July 31st is the deadline for signing of the Trade Facilitation Agreement (TFA) by all 160 member countries of the WTO. The TFA will bind member countries to lower all borders to international trade including tariffs, procedures, etc. The Indian government is opposed to signing the Agreement unless its concerns over WTO Rules regarding agricultural subsidies are addressed. India is facing massive international pressure at the on-going WTO General Council meeting in Geneva to ratify the TFA, because a majority of member countries has signed the Agreement, and India’s refusal to sign it is seen as a roadblock to the progress of trade liberalisation.
Even while giving its commitment to signing the TFA, at the 19th Ministerial Meeting in Bali in December 2013, India had raised its concerns regarding the WTO Rules that restrict the value of food subsidies a government can grant to 10% of the value of agricultural production (taken at 1986-87 prices). Since the present government has committed to continue with the implementation of the Food Security Act passed by the previous UPA government, this cap on the value of food subsidy will pose a legal problem for its implementation.
For the workers and peasants of India, no cap is acceptable, because it is a matter of principle that the State must ensure adequate availability of food for the population at affordable rates. This cannot be subordinated to the interests of promoting international trade. For the monopolies in global agricultural trade, the provision of subsidised food through PDS does not allow them to sell their produce in the Indian market at a profit and stands in the way of their plans to capturing control over India’s agriculture.

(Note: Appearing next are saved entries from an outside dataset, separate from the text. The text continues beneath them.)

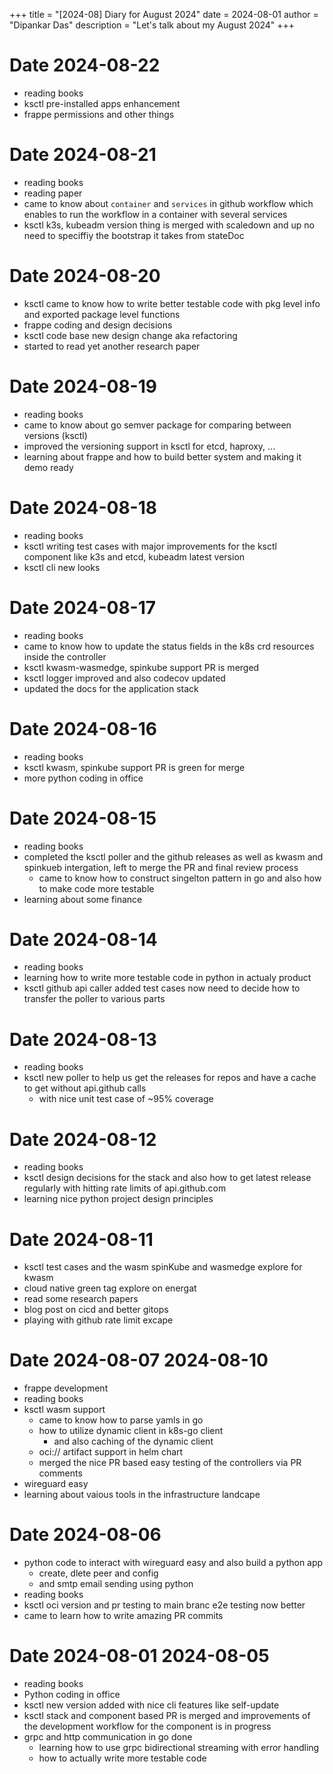 +++
title = "[2024-08] Diary for August 2024"
date = 2024-08-01
author = "Dipankar Das"
description = "Let's talk about my August 2024"
+++

# Date 2024-08-22
* reading books
* ksctl pre-installed apps enhancement
* frappe permissions and other things

# Date 2024-08-21
* reading books
* reading paper
* came to know about `container` and `services` in github workflow which enables to run the workflow in a container with several services
* ksctl k3s, kubeadm version thing is merged with scaledown and up no need to speciffiy the bootstrap it takes from stateDoc

# Date 2024-08-20
* ksctl came to know how to write better testable code with pkg level info and exported package level functions
* frappe coding and design decisions
* ksctl code base new design change aka refactoring
* started to read yet another research paper

# Date 2024-08-19
* reading books
* came to know about go semver package for comparing between versions (ksctl)
* improved the versioning support in ksctl for etcd, haproxy, ...
* learning about frappe and how to build better system and making it demo ready

# Date 2024-08-18
* reading books
* ksctl writing test cases with major improvements for the ksctl component like k3s and etcd, kubeadm latest version 
* ksctl cli new looks

# Date 2024-08-17
* reading books
* came to know how to update the status fields in the k8s crd resources inside the controller
* ksctl kwasm-wasmedge, spinkube support PR is merged
* ksctl logger improved and also codecov updated
* updated the docs for the application stack

# Date 2024-08-16
* reading books
* ksctl kwasm, spinkube support PR is green for merge
* more python coding in office

# Date 2024-08-15
* reading books
* completed the ksctl poller and the github releases as well as kwasm and spinkueb intergation, left to merge the PR and final review process
  * came to know how to construct singelton pattern in go and also how to make code more testable
* learning about some finance

# Date 2024-08-14
* reading books
* learning how to write more testable code in python in actualy product
* ksctl github api caller added test cases now need to decide how to transfer the poller to various parts

# Date 2024-08-13
* reading books
* ksctl new poller to help us get the releases for repos and have a cache to get without api.github calls
  * with nice unit test case of ~95% coverage

# Date 2024-08-12
* reading books
* ksctl design decisions for the stack and also how to get latest release regularly with hitting rate limits of api.github.com
* learning nice python project design principles

# Date 2024-08-11
* ksctl test cases and the wasm spinKube and wasmedge explore for kwasm
* cloud native green tag explore on energat
* read some research papers
* blog post on cicd and better gitops
* playing with github rate limit excape

# Date 2024-08-07 2024-08-10
* frappe development
* reading books
* ksctl wasm support
  * came to know how to parse yamls in go
  * how to utilize dynamic client in k8s-go client
    * and also caching of the dynamic client
  * oci:// artifact support in helm chart
  * merged the nice PR based easy testing of the controllers via PR comments
* wireguard easy
* learning about vaious tools in the infrastructure landcape

# Date 2024-08-06
* python code to interact with wireguard easy and also build a python app
  * create, dlete peer and config
  * and smtp email sending using python
* reading books
* ksctl oci version and pr testing to main branc e2e testing now better
* came to learn how to write amazing PR commits

# Date 2024-08-01 2024-08-05
* reading books
* Python coding in office
* ksctl new version added with nice cli features like self-update
* ksctl stack and component based PR is merged and improvements of the development workflow for the component is in progress
* grpc and http communication in go done
  * learning how to use grpc bidirectional streaming with error handling
  * how to actually write more testable code

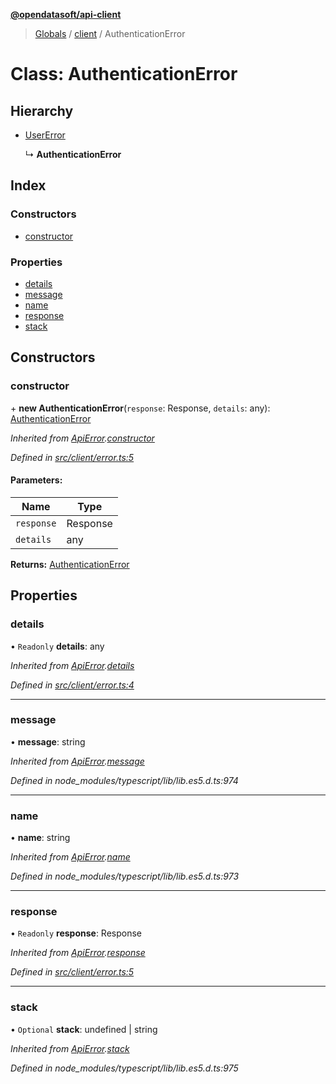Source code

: **[@opendatasoft/api-client](../README.md)**

> [Globals](../globals.md) / [client](../modules/client.md) / AuthenticationError

# Class: AuthenticationError

## Hierarchy

* [UserError](client.usererror.md)

  ↳ **AuthenticationError**

## Index

### Constructors

* [constructor](client.authenticationerror.md#constructor)

### Properties

* [details](client.authenticationerror.md#details)
* [message](client.authenticationerror.md#message)
* [name](client.authenticationerror.md#name)
* [response](client.authenticationerror.md#response)
* [stack](client.authenticationerror.md#stack)

## Constructors

### constructor

\+ **new AuthenticationError**(`response`: Response, `details`: any): [AuthenticationError](client.authenticationerror.md)

*Inherited from [ApiError](client.apierror.md).[constructor](client.apierror.md#constructor)*

*Defined in [src/client/error.ts:5](https://github.com/opendatasoft/ods-dataviz-sdk/blob/8246d9d/packages/api-client/src/client/error.ts#L5)*

#### Parameters:

Name | Type |
------ | ------ |
`response` | Response |
`details` | any |

**Returns:** [AuthenticationError](client.authenticationerror.md)

## Properties

### details

• `Readonly` **details**: any

*Inherited from [ApiError](client.apierror.md).[details](client.apierror.md#details)*

*Defined in [src/client/error.ts:4](https://github.com/opendatasoft/ods-dataviz-sdk/blob/8246d9d/packages/api-client/src/client/error.ts#L4)*

___

### message

•  **message**: string

*Inherited from [ApiError](client.apierror.md).[message](client.apierror.md#message)*

*Defined in node_modules/typescript/lib/lib.es5.d.ts:974*

___

### name

•  **name**: string

*Inherited from [ApiError](client.apierror.md).[name](client.apierror.md#name)*

*Defined in node_modules/typescript/lib/lib.es5.d.ts:973*

___

### response

• `Readonly` **response**: Response

*Inherited from [ApiError](client.apierror.md).[response](client.apierror.md#response)*

*Defined in [src/client/error.ts:5](https://github.com/opendatasoft/ods-dataviz-sdk/blob/8246d9d/packages/api-client/src/client/error.ts#L5)*

___

### stack

• `Optional` **stack**: undefined \| string

*Inherited from [ApiError](client.apierror.md).[stack](client.apierror.md#stack)*

*Defined in node_modules/typescript/lib/lib.es5.d.ts:975*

Not only is India one of the biggest markets for agricultural produce, it is also one of the biggest producers of the different agricultural commodities.
Several farmers organisations in India, have come together ahead of the WTO General Council meeting to demand that the Indian Government stand firm on linking the agricultural subsidy issue with the Trade Facilitation Agreement in WTO. They have pointed out that the Government of India “lost a historical opportunity in correcting deep-seated WTO wrongs in the Bali Ministerial. At least now, they need to stand firm on our sovereign policy space related to food and livelihood security, and sustainable development pathways.” They have demanded that at this point of time, the government should not buckle under any international pressure. It should remain firm in its position”. The workers and peasants know that the Indian government, as it has in the past, is quite capable of settling for a compromise deal that provides Indian capitalists an advantage from the trade agreement.
The Communist Ghadar Party, along with many parties and organisations of workers, peasants, women and youth has been demanding that the government bring internal wholesale trade and foreign trade as well as large scale retail under social control, in order to be able to establish a modern universal public distribution system in town and countryside. It has been demanding that government ensure that all inputs for agriculture are available at affordable prices (seeds, fertilizers, irrigation, power, etc) and the state guarantee purchase of the produce of peasantry at remunerative prices for all crops.
It is the sovereign right of every country to decide the course of domestic policy, especially so when it has implications for the livelihood of millions of peasantry and the basic nutritional needs of millions of its workers in the cities. This right cannot be compromised on any grounds to serve the interests of the biggest capitalist’s and imperialists’ demand that there should be “free trade” between countries.